Её звали Вероника Штамм. Она не была китаянкой, но считала, что глаза у неё китайские. Когда спрашивали: «Кто ты?» — отвечала: «Монголоид». Так её научили. На самом деле в ней текла густая алая немецкая кровь.
В дамской сумочке Вероники всегда лежало удостоверение, где указывалось, что она «инвалид детства». Иногда Вероника доставала документ, осторожно открывала, низко склоняясь и сутулясь, и пыталась вчитаться в эти два слова. Взгляд елозил по буквам, приплюснутые губы беззвучно шевелились, дурашливый вид становился ещё дурашливее. Слюна скапливалась во рту, готовясь вот-вот перелиться через нижнюю чуть оттопыренную губу. Почувствовав избыток жидкости, Вероника шумно втягивала слюну и сглатывала её, причмокивая губами.

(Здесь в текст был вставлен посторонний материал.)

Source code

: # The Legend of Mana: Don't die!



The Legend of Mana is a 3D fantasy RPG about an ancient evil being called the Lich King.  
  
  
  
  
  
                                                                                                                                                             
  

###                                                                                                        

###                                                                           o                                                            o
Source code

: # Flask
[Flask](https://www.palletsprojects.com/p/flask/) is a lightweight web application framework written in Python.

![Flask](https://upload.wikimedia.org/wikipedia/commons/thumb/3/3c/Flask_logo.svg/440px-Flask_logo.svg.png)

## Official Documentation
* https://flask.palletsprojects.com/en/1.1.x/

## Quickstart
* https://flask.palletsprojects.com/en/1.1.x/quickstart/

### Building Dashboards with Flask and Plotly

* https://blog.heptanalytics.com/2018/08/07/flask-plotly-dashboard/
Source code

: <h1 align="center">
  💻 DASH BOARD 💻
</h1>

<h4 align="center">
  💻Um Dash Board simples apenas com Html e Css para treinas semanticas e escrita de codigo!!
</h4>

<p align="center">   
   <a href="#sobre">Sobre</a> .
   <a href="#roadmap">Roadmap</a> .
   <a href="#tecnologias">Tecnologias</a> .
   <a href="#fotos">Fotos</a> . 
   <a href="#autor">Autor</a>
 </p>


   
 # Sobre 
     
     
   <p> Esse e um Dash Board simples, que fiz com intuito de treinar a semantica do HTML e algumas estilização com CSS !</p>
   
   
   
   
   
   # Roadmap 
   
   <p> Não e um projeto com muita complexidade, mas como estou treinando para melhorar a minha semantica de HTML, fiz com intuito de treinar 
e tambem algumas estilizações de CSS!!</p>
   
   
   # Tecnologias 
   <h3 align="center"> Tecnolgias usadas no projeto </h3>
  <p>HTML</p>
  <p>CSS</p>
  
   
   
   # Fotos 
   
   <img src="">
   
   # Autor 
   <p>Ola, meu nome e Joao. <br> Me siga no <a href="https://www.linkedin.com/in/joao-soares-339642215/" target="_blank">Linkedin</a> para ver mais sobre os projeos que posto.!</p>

Когда-то она уже слышала подобное: инвалид войны. Вероника много думала над этими словосочетаниями. «Инвалид войны — человек, который пострадал от войны,— раскладывала по полочкам Вероника,— а инвалид детства — человек, который пострадал от детства». Но Вероника оставалась недовольна умозаключением, потому что знала: она получилась такой ещё до начала детства, которое нравилось, и даже хотелось снова туда вернуться, потому что там она была счастлива, там родители звали её оранжевой Никой. Почему так? Потому что улыбка оранжевого цвета.
Вероника считала, что страдания приходят извне. Поэтому она никак не могла быть инвалидом. Детство — в ней, а неприятности, которые она испытывала,— всегда от других людей. Внутри у неё ничего не болело, все органы находились в порядке, она всё делала самостоятельно и даже готовила сама себе еду. Другие инвалиды не могут делать то, что умела Вероника.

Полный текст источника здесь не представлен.